[[ THE DATA, beginning ]]
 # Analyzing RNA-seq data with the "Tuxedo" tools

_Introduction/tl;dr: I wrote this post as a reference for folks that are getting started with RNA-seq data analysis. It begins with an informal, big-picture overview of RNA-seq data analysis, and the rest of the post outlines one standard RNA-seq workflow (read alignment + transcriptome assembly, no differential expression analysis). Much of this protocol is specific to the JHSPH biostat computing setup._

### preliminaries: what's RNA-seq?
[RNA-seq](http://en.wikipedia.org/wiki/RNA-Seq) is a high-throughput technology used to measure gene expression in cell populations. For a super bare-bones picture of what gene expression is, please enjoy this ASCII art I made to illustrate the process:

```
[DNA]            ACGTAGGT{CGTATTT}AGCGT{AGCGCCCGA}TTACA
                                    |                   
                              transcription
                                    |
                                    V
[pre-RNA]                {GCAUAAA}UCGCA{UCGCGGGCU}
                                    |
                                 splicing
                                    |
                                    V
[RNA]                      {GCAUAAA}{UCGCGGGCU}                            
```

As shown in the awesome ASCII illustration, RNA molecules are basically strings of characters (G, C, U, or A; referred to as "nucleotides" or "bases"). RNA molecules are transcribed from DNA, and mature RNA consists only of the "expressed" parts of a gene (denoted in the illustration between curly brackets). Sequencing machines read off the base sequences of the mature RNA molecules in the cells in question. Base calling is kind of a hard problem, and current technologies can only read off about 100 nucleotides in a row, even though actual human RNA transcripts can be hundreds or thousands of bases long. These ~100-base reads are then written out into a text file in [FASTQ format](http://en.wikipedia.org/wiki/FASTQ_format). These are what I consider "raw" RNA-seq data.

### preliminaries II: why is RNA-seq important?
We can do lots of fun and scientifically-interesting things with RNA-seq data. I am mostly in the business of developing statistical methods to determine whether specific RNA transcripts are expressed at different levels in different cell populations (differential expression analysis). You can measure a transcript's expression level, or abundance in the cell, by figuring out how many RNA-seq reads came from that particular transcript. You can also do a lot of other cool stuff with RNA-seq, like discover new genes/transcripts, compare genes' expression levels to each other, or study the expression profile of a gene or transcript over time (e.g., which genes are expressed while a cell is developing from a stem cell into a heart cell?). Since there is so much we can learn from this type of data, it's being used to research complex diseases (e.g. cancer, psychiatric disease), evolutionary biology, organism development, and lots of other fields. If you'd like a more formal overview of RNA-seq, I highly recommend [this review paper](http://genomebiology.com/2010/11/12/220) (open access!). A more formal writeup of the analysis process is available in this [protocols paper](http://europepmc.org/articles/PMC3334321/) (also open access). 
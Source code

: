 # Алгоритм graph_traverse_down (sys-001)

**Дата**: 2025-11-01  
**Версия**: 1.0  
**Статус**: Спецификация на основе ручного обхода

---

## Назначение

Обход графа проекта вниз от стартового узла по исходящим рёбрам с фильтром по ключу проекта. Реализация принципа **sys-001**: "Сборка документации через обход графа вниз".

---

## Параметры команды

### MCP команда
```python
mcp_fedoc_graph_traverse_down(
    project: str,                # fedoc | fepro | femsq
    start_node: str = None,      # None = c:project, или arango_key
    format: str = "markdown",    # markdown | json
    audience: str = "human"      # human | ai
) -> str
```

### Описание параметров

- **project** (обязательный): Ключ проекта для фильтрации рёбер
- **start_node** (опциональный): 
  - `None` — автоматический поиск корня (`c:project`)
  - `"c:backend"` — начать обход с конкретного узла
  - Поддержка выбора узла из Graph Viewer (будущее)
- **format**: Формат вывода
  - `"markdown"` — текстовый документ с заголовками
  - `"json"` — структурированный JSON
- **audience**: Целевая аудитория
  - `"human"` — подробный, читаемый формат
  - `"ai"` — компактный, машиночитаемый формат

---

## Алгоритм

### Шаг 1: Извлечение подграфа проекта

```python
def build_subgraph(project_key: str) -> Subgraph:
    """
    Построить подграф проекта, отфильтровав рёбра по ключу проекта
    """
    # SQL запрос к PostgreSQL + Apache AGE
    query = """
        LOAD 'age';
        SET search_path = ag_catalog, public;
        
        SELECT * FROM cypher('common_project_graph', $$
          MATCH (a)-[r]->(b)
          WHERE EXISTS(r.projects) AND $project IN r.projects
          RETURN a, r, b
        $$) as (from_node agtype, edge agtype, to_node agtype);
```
[[ THE DATA, end ]]
• _EXERCISE DESCRIPTION_
Count up the lines in the listing that hold the word "проекта", and give that number only.

• _OUTPUT_
4